Indicate only the number of lines in the listing below in which the word "ifttt" appears.

▶ **INPUT**:

• • •

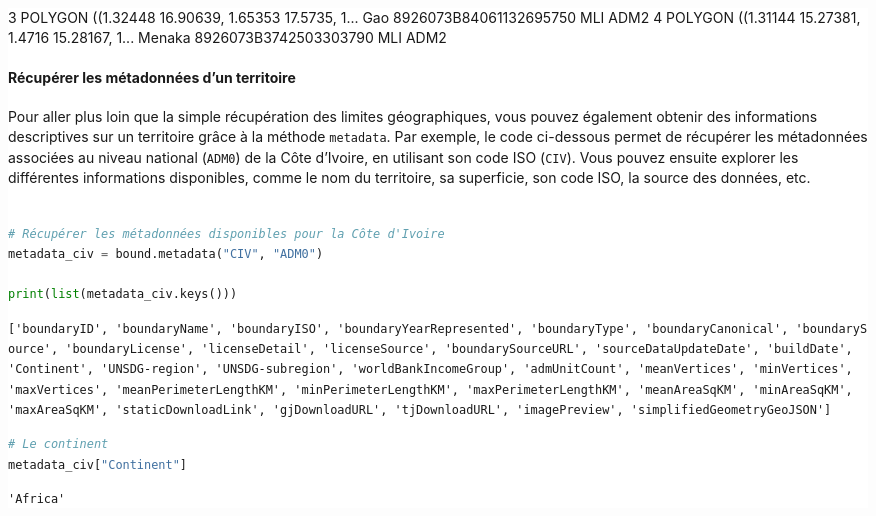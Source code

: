 <td data-quarto-table-cell-role="th">3</td>
<td>POLYGON ((1.32448 16.90639, 1.65353 17.5735, 1...</td>
<td>Gao</td>
<td></td>
<td>8926073B84061132695750</td>
<td>MLI</td>
<td>ADM2</td>
</tr>
<tr>
<td data-quarto-table-cell-role="th">4</td>
<td>POLYGON ((1.31144 15.27381, 1.4716 15.28167, 1...</td>
<td>Menaka</td>
<td></td>
<td>8926073B3742503303790</td>
<td>MLI</td>
<td>ADM2</td>
</tr>
</tbody>
</table>

</div>

#### **Récupérer les métadonnées d’un territoire**

Pour aller plus loin que la simple récupération des limites
géographiques, vous pouvez également obtenir des informations
descriptives sur un territoire grâce à la méthode `metadata`. Par
exemple, le code ci-dessous permet de récupérer les métadonnées
associées au niveau national (`ADM0`) de la Côte d’Ivoire, en utilisant
son code ISO (`CIV`). Vous pouvez ensuite explorer les différentes
informations disponibles, comme le nom du territoire, sa superficie, son
code ISO, la source des données, etc.

``` python

# Récupérer les métadonnées disponibles pour la Côte d'Ivoire
metadata_civ = bound.metadata("CIV", "ADM0")

print(list(metadata_civ.keys()))
```

    ['boundaryID', 'boundaryName', 'boundaryISO', 'boundaryYearRepresented', 'boundaryType', 'boundaryCanonical', 'boundarySource', 'boundaryLicense', 'licenseDetail', 'licenseSource', 'boundarySourceURL', 'sourceDataUpdateDate', 'buildDate', 'Continent', 'UNSDG-region', 'UNSDG-subregion', 'worldBankIncomeGroup', 'admUnitCount', 'meanVertices', 'minVertices', 'maxVertices', 'meanPerimeterLengthKM', 'minPerimeterLengthKM', 'maxPerimeterLengthKM', 'meanAreaSqKM', 'minAreaSqKM', 'maxAreaSqKM', 'staticDownloadLink', 'gjDownloadURL', 'tjDownloadURL', 'imagePreview', 'simplifiedGeometryGeoJSON']

``` python
# Le continent
metadata_civ["Continent"]
```

    'Africa'
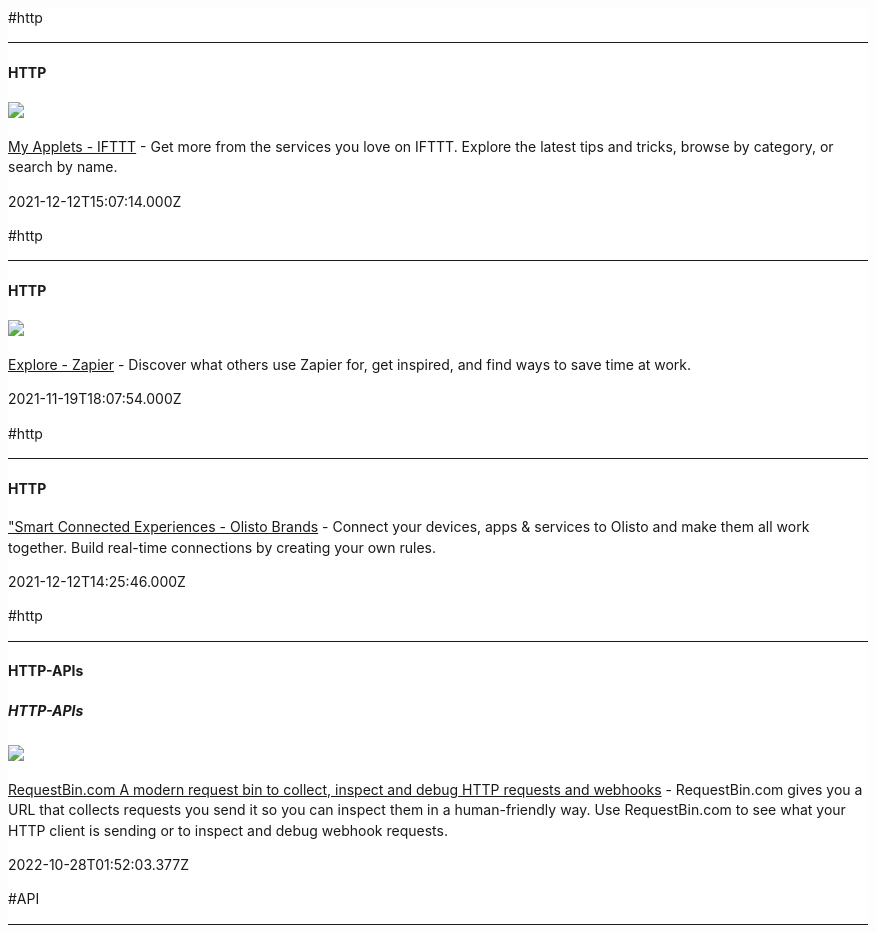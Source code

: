 #http

---

#### HTTP

![](http://web-assets.ifttt.com/packs/media/shared/ifttt-banner-287889aa7d44e76a8d08.png)

[My Applets - IFTTT](https://ifttt.com/explore) - Get more from the services you love on IFTTT. Explore the latest tips and tricks, browse by category, or search by name.

2021-12-12T15:07:14.000Z

#http

---

#### HTTP

![](https://cdn.zapier.com/explore/a1324b16/_next/static/images/social.png)

[Explore - Zapier](https://zapier.com/explore) - Discover what others use Zapier for, get inspired, and find ways to save time at work.

2021-11-19T18:07:54.000Z

#http

---

#### HTTP

["Smart Connected Experiences - Olisto Brands](https://olisto.com) - Connect your devices, apps & services to Olisto and make them all work together. Build real-time connections by creating your own rules.

2021-12-12T14:25:46.000Z

#http

---

#### HTTP-APIs

##### HTTP-APIs

![](https://pipedream.com/_static/embed-image.5f8189f7.png)

[RequestBin.com A modern request bin to collect, inspect and debug HTTP requests and webhooks](https://requestbin.com) - RequestBin.com gives you a URL that collects requests you send it so you can inspect them in a human-friendly way. Use RequestBin.com to see what your HTTP client is sending or to inspect and debug webhook requests.

2022-10-28T01:52:03.377Z

#API

---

• • •

▶ **ANSWER BOX**: 2